### [Action item]
Each line from the one that contains "## 22 99.97304" to the end of the material must be set down exactly, and no line before it.

### [Records shown]
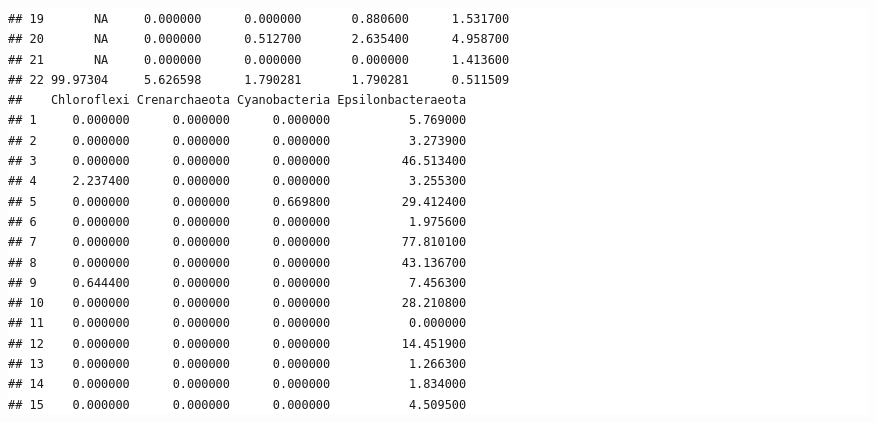     ## 19       NA     0.000000      0.000000       0.880600      1.531700
    ## 20       NA     0.000000      0.512700       2.635400      4.958700
    ## 21       NA     0.000000      0.000000       0.000000      1.413600
    ## 22 99.97304     5.626598      1.790281       1.790281      0.511509
    ##    Chloroflexi Crenarchaeota Cyanobacteria Epsilonbacteraeota
    ## 1     0.000000      0.000000      0.000000           5.769000
    ## 2     0.000000      0.000000      0.000000           3.273900
    ## 3     0.000000      0.000000      0.000000          46.513400
    ## 4     2.237400      0.000000      0.000000           3.255300
    ## 5     0.000000      0.000000      0.669800          29.412400
    ## 6     0.000000      0.000000      0.000000           1.975600
    ## 7     0.000000      0.000000      0.000000          77.810100
    ## 8     0.000000      0.000000      0.000000          43.136700
    ## 9     0.644400      0.000000      0.000000           7.456300
    ## 10    0.000000      0.000000      0.000000          28.210800
    ## 11    0.000000      0.000000      0.000000           0.000000
    ## 12    0.000000      0.000000      0.000000          14.451900
    ## 13    0.000000      0.000000      0.000000           1.266300
    ## 14    0.000000      0.000000      0.000000           1.834000
    ## 15    0.000000      0.000000      0.000000           4.509500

### [Response below]
    ## 22 99.97304     5.626598      1.790281       1.790281      0.511509
    ##    Chloroflexi Crenarchaeota Cyanobacteria Epsilonbacteraeota
    ## 1     0.000000      0.000000      0.000000           5.769000
    ## 2     0.000000      0.000000      0.000000           3.273900
    ## 3     0.000000      0.000000      0.000000          46.513400
    ## 4     2.237400      0.000000      0.000000           3.255300
    ## 5     0.000000      0.000000      0.669800          29.412400
    ## 6     0.000000      0.000000      0.000000           1.975600
    ## 7     0.000000      0.000000      0.000000          77.810100
    ## 8     0.000000      0.000000      0.000000          43.136700
    ## 9     0.644400      0.000000      0.000000           7.456300
    ## 10    0.000000      0.000000      0.000000          28.210800
    ## 11    0.000000      0.000000      0.000000           0.000000
    ## 12    0.000000      0.000000      0.000000          14.451900
    ## 13    0.000000      0.000000      0.000000           1.266300
    ## 14    0.000000      0.000000      0.000000           1.834000
    ## 15    0.000000      0.000000      0.000000           4.509500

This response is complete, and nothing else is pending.